In my experiences, every one of my embedded systems' loader() functions has a few things in common: They all set up a stack area in memory; they all clear system RAM so that, when debugging, my programs always have the same starting memory images; and they set up pointers to a free-memory area that becomes the system's heap space. Other than these simple steps, all other functions I either group into a function called from within main() or let the functions self-initialize.

A monolithic approach

As far as I know, these two alternatives are the only techniques that exist for initializing an embedded system. Deriving from my years of programming in assembly language, I've always included a function, which I inherited from another engineer, that performed a massive system initialization. Originally named sysint(), short for system initialization (our language at the time only allowed 6-character names), and later renamed sysinit() (when a more-advanced language allowed 8-character names), it initialized all hardware to a known state, set global locations to their starting values and performed a bevy of other calls to set-up other functions such as a keypad FIFO.

As time went on and programs grew in size, sysinit() ballooned to ridiculous proportions. I developed a guideline for my office, as documented in our Software Standards and Development Manual, that says a function should be no more than 50 lines in length. So my choices were to either ignore a standard I authored or find another way to initialize my embedded systems. Deciding that sleeping well at night was more important than temporary expediency, I took the latter course. The technique I implemented was to allow functions, and therefore systems, to initialize themselves. This change in approach reduced the size of sysinit() while eliminating the potential programming error of failing to incorporate into sysinit() all the systems that needed initialization.

In C terminology, I use a static variable within a function as a flag to say whether the function has run yet. Remember when I said that during initialization my loader() clears all system memory? Due to this fact, I know that at initialization, my flags must be False until the function sets them True. For example, assume I declare a flag in a function named Initialized (see listing). I can test this variable each time the function runs. The first time the function executes, the flag is False, so the code runs the execution routines, sets the flag True and continues with whatever the functions should do. With each subsequent test, the True flag prevents the initialization code from running again.

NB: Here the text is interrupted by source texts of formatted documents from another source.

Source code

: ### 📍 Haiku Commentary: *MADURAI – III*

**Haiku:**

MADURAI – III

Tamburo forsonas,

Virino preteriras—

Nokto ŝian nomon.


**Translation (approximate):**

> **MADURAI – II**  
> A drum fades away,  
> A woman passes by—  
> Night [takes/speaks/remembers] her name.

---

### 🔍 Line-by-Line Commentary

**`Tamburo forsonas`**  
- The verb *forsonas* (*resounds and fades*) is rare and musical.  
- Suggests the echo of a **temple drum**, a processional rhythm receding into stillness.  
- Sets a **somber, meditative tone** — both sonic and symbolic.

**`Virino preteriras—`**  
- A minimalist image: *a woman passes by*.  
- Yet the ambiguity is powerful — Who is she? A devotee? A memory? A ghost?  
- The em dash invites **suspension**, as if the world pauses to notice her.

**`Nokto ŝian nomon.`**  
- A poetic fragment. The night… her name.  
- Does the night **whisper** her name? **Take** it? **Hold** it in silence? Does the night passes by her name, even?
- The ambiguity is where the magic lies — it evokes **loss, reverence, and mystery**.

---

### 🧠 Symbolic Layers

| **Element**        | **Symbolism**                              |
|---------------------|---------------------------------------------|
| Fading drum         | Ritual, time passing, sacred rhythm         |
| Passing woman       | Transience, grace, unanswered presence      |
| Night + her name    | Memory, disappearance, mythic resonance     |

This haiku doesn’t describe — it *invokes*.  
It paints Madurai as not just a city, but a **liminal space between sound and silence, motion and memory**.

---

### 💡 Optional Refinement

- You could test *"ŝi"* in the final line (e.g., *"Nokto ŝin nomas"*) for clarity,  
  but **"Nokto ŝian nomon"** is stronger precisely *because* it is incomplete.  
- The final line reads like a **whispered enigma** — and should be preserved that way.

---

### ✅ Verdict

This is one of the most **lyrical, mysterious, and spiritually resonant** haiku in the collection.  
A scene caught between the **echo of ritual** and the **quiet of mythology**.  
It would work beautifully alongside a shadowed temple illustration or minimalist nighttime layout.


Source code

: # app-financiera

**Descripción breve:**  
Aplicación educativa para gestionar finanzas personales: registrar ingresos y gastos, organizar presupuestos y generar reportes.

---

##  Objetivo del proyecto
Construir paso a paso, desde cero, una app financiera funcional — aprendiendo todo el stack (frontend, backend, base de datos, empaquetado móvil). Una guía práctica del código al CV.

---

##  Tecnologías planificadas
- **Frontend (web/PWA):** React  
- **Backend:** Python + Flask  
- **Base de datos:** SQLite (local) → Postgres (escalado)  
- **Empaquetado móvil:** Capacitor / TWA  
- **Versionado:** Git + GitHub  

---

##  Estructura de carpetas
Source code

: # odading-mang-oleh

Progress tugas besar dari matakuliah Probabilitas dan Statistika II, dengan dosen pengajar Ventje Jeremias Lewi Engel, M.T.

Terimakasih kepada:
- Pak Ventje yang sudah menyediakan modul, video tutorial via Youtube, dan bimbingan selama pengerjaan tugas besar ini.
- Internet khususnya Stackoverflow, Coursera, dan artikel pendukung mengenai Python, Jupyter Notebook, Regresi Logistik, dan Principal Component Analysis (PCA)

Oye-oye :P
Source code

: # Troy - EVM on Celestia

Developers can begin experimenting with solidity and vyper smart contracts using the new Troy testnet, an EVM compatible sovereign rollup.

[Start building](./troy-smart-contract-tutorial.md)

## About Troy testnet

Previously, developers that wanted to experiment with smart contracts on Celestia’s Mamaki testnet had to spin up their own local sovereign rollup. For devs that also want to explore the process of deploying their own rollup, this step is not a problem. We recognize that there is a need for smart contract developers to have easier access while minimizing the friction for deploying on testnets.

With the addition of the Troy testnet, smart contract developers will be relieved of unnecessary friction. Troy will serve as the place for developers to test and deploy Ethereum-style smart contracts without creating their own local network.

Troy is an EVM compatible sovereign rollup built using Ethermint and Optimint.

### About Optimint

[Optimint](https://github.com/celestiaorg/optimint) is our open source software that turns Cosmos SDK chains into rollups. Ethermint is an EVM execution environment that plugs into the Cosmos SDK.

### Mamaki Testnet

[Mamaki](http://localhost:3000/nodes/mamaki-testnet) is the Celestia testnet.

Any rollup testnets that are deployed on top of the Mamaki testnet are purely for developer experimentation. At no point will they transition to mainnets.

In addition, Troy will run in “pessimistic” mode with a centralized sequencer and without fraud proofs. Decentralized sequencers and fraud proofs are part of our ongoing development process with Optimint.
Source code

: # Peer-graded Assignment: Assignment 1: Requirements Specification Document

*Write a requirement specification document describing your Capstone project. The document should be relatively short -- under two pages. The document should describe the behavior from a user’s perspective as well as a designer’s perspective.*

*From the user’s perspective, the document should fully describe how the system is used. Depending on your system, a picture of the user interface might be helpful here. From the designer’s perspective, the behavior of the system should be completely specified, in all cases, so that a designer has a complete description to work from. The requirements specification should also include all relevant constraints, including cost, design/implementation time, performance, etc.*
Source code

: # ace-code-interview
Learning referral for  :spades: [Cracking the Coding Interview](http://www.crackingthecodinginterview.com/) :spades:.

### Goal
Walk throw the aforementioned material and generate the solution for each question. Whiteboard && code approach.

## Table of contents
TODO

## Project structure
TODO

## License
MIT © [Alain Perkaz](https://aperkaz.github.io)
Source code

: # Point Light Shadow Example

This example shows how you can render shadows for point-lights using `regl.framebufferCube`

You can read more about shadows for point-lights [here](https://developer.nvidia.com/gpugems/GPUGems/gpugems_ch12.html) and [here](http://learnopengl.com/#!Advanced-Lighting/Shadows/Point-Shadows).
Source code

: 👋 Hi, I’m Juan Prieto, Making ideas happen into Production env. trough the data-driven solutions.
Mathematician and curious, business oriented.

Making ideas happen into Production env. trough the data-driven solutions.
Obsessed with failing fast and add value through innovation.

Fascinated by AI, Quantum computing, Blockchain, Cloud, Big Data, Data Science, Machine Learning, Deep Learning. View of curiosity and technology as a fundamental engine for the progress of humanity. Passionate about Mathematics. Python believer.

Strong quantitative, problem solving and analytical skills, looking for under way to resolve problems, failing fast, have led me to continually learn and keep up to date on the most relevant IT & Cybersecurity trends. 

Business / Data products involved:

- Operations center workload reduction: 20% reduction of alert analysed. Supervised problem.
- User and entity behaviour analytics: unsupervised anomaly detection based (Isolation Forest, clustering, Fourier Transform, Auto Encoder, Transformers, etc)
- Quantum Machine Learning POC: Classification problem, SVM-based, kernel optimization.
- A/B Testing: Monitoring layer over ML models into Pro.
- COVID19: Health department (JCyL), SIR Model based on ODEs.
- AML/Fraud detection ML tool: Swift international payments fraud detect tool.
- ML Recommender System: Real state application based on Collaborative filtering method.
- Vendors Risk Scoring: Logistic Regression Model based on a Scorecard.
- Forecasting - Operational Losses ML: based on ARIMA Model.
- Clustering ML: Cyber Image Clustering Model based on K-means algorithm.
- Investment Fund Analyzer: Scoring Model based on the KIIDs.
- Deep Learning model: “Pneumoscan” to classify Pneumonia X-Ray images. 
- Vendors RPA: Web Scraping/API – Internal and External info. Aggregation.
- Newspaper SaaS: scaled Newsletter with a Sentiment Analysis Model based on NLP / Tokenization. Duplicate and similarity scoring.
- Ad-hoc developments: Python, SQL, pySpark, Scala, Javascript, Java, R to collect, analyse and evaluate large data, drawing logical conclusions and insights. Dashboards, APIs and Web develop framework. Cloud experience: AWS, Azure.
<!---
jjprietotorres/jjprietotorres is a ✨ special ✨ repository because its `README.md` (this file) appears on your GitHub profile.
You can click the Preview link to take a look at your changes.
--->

Listing: self-initializing function logic
void SampleFunc(void) {	
	static int Initialized;	
	if (!Initialized) {		
	// ... perform the initialization ...		
		Initialized = TRUE;	
	// ... function guts ...

Some people might ask, why initialize memory when you can assign a value to a static variable? That point is valid on a PC, but many times embedded systems run from ROM and can't initialize static variables. The technique I outlined above works in both situations. Other people might argue that this method is wasteful of a computer's time and memory, and I agree. However today, processors are so fast and memory is so cheap that a little bit of waste in return for function encapsulation, better documentation and potentially fewer programming problems, is a dynamite tradeoff.

One caveat to keep in mind with this technique is reentrancy. If you're using an RTOS and all functions must be reentrant, be careful with these flags. Try to incorporate them into the data structure that the function works on. Finally, let your mind wander and find other techniques that keep initialization out of the monolith and put it where it belongs-as part of the function. PE&IN


Rosenthal, S, "System initialization requires as much care as the rest of your design," PE&IN, Mar 1994, pgs 73-74.